- Your task: Reproduce the data below word for word.

==== Data to use

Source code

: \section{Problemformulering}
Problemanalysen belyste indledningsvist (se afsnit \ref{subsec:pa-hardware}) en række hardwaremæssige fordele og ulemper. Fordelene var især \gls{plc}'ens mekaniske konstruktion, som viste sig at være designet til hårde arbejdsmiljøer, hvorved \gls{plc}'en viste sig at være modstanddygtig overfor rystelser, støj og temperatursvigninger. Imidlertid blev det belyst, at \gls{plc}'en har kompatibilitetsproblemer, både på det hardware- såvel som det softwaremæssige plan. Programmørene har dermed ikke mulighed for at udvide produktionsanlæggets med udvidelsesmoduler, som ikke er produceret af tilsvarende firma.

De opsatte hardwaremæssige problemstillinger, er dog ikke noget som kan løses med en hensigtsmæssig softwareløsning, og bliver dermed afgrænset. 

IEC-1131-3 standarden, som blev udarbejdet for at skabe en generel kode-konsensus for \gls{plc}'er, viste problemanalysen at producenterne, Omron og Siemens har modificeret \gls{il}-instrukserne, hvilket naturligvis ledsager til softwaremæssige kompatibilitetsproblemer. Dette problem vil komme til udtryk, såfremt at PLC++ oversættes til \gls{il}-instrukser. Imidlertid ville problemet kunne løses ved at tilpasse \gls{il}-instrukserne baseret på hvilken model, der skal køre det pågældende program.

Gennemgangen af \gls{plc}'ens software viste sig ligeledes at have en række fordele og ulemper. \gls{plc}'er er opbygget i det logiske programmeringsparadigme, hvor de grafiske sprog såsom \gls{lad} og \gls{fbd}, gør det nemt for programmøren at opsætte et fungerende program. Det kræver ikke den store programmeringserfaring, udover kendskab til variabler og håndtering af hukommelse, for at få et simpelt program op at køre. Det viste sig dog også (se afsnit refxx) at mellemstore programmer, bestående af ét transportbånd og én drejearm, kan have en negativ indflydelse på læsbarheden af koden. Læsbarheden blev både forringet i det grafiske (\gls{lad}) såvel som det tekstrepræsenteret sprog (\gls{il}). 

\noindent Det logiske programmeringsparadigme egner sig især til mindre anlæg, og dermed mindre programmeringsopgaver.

========

- Answer section:
Source code

: \section{Problemformulering}
Problemanalysen belyste indledningsvist (se afsnit \ref{subsec:pa-hardware}) en række hardwaremæssige fordele og ulemper. Fordelene var især \gls{plc}'ens mekaniske konstruktion, som viste sig at være designet til hårde arbejdsmiljøer, hvorved \gls{plc}'en viste sig at være modstanddygtig overfor rystelser, støj og temperatursvigninger. Imidlertid blev det belyst, at \gls{plc}'en har kompatibilitetsproblemer, både på det hardware- såvel som det softwaremæssige plan. Programmørene har dermed ikke mulighed for at udvide produktionsanlæggets med udvidelsesmoduler, som ikke er produceret af tilsvarende firma.

De opsatte hardwaremæssige problemstillinger, er dog ikke noget som kan løses med en hensigtsmæssig softwareløsning, og bliver dermed afgrænset. 

IEC-1131-3 standarden, som blev udarbejdet for at skabe en generel kode-konsensus for \gls{plc}'er, viste problemanalysen at producenterne, Omron og Siemens har modificeret \gls{il}-instrukserne, hvilket naturligvis ledsager til softwaremæssige kompatibilitetsproblemer. Dette problem vil komme til udtryk, såfremt at PLC++ oversættes til \gls{il}-instrukser. Imidlertid ville problemet kunne løses ved at tilpasse \gls{il}-instrukserne baseret på hvilken model, der skal køre det pågældende program.

Gennemgangen af \gls{plc}'ens software viste sig ligeledes at have en række fordele og ulemper. \gls{plc}'er er opbygget i det logiske programmeringsparadigme, hvor de grafiske sprog såsom \gls{lad} og \gls{fbd}, gør det nemt for programmøren at opsætte et fungerende program. Det kræver ikke den store programmeringserfaring, udover kendskab til variabler og håndtering af hukommelse, for at få et simpelt program op at køre. Det viste sig dog også (se afsnit refxx) at mellemstore programmer, bestående af ét transportbånd og én drejearm, kan have en negativ indflydelse på læsbarheden af koden. Læsbarheden blev både forringet i det grafiske (\gls{lad}) såvel som det tekstrepræsenteret sprog (\gls{il}). 

\noindent Det logiske programmeringsparadigme egner sig især til mindre anlæg, og dermed mindre programmeringsopgaver.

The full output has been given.